Orwells Roman "1984" ist aktueller denn je: Beim Theater Schloss Maßbach wird jedoch die Geschichte von hinten nach vorne erzählt. Christian Schidlowsky hat den Roman für die Bühne bearbeitet.

Der alte Johann Sebastian Bach hat die drei kompletten Jahrgänge seiner geistlichen Kantaten an den Evangelien-Lesungen des Kirchenjahres entlangkomponiert - wie zum Beispiel die berühmte Kantate "Jauchzet Gott in allen Landen" BWV 51, die für den 15. Sonntag nach Trinitatis konzipiert war. Aber das Titelblatt enthält einen seltenen Vermerk: "et In ogni Tempo", also: "und zu jeder Zeit". Für die 1730 komponierte Kantate bedeutete das, dass sie nicht nur an diesem festen Tag aufgeführt werden konnte, sondern auch zu anderen Gelegenheiten, wenn ein virtuoses Gotteslob oder allgemeiner Jubel gefragt und angebracht waren.

Was das mit dem Maßbacher Theater zu tun hat? Eine erschreckende Menge, obwohl Zeitlosigkeit ja eigentlich nichts Schlimmes ist. Als der Brite George Orwell (eigentlich Eric Arthur Blair) 1948 in London seinen letzten Roman schrieb, den er auf der mehr oder weniger verzweifelten Suche nach einem Titel schließlich "1984" nannte, ging es ihm um staatliche Indoktrinierung, Kontrolle und Gewalt.
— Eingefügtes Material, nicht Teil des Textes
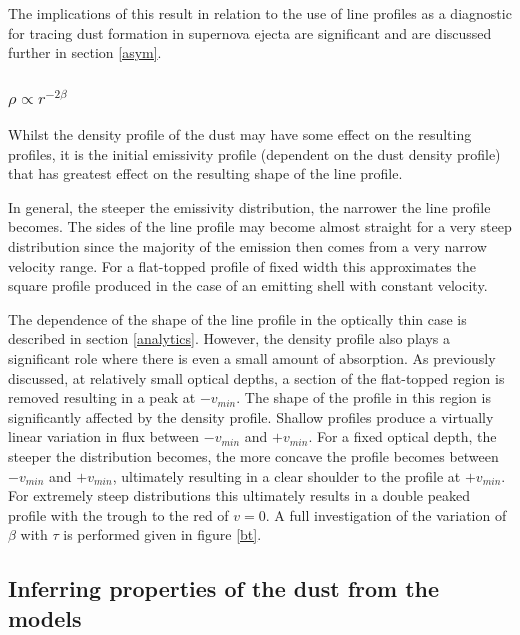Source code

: \documentclass[useAMS,usenatbib,usegraphicx]{mnras}
\begin{document}
The implications of this result in relation to the use of line profiles as a diagnostic for tracing dust formation in supernova ejecta are significant and are discussed further in section \ref{asym}.


\subsubsection{$\rho \propto r^{-2\beta}$}
\label{beta}
Whilst the density profile of the dust may have some effect on the resulting profiles, it is the initial emissivity profile (dependent on the dust density profile) that has greatest effect on the resulting shape of the line profile.

In general, the steeper the emissivity distribution, the narrower the line profile becomes.  The sides of the line profile may become almost straight for a very steep distribution since the majority of the emission then comes from a very narrow velocity range.  For a flat-topped profile of fixed width this approximates the square profile produced in the case of an emitting shell with constant velocity.

The dependence of the shape of the line profile in the optically thin case is described in section \ref{analytics}.  However, the density profile also plays a significant role where there is even a small amount of absorption.  As previously discussed, at relatively small optical depths, a section of the flat-topped region is removed resulting in a peak at $-v_{min}$.  The shape of the profile in this region is significantly affected by the density profile.  Shallow profiles produce a virtually linear variation in flux between $-v_{min}$ and $+v_{min}$.  For a fixed optical depth, the steeper the distribution becomes, the more concave the profile becomes between $-v_{min}$ and $+v_{min}$, ultimately resulting in a clear shoulder to the profile at $+v_{min}$.  For extremely steep distributions this ultimately results in a double peaked profile with the trough to the red of $v=0$.  A full investigation of the variation of $\beta$ with $\tau$ is performed given in figure \ref{bt}.

\subsection{Inferring properties of the dust from the models}
\end{document}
Das Thema hat ihn sein kurzes, aber unstetes Leben schon sehr früh bewegt, denn er hatte einschlägige Erfahrungen gemacht - auf der "sicheren" Seite: Zwischen 1921 und 1926 lernte er als Kolonialpolizist der Indian Imperial Police im heutigen Myanmar Staatsgewalt und Unterdrückung kennen. Er kündigte und ging nach England, wo er zunächst ein recht chaotisches Leben führte, das sich allerdings immer mehr auf das Schreiben fokussierte. Bis er 1945 mit "Animal Farm" und 1948 mit "1984" den Schritt in die Bekanntheit und Etablierung schaffte. Zwei Jahre später ist er im Alter von 47 Jahren an Tuberkulose gestorben. Er hat den großen Erfolg seines letzten Werkes nicht mehr erlebt, der sich schon deshalb einstellte, weil er die Warnungen vor dem Stalinismus, vor der totalen Überwachung und staatlichen Repression in sehr griffige Sätze gefasst hat. "Big Brother Is Watching You", ist davon nur einer, aber der berühmteste.

Aus den Fugen geratene Welt

Und nicht zuletzt deshalb sitzt man jetzt etwas bedrückt in der Lauertalhalle und wartet, dass sich der Vorhang hebt. Denn man weiß, wie aktuell Orwells Roman immer noch oder wieder ist ("et In ogni Tempo") in dieser aus den Fugen geratenen Welt. Das Elend hat ja nicht erst mit dem Angriff auf die Ukraine begonnen, sondern schon vorher, auf der anderen Seite der Erde, wo der amerikanische Präsident Donald Trump vor über fünf Jahren damit begann, mit seinen legendären Fake News sich eine eigene, ihm genehme Realität zu schaffen. Was angesichts des Ukraine-Krieges fast untergegangen ist: Wladimir Putin, der "Overtrump", konnte da nicht dahinter bleiben. Er hat die Meinungsfreiheit in Russland per Gesetz und Strafregister komplett abgeschafft: Nicht der ist ein Kriegsverbrecher, der Panzer und Bomber gegen ein Nachbarvolk in Marsch setzt, sondern der, der den Krieg Krieg nennt.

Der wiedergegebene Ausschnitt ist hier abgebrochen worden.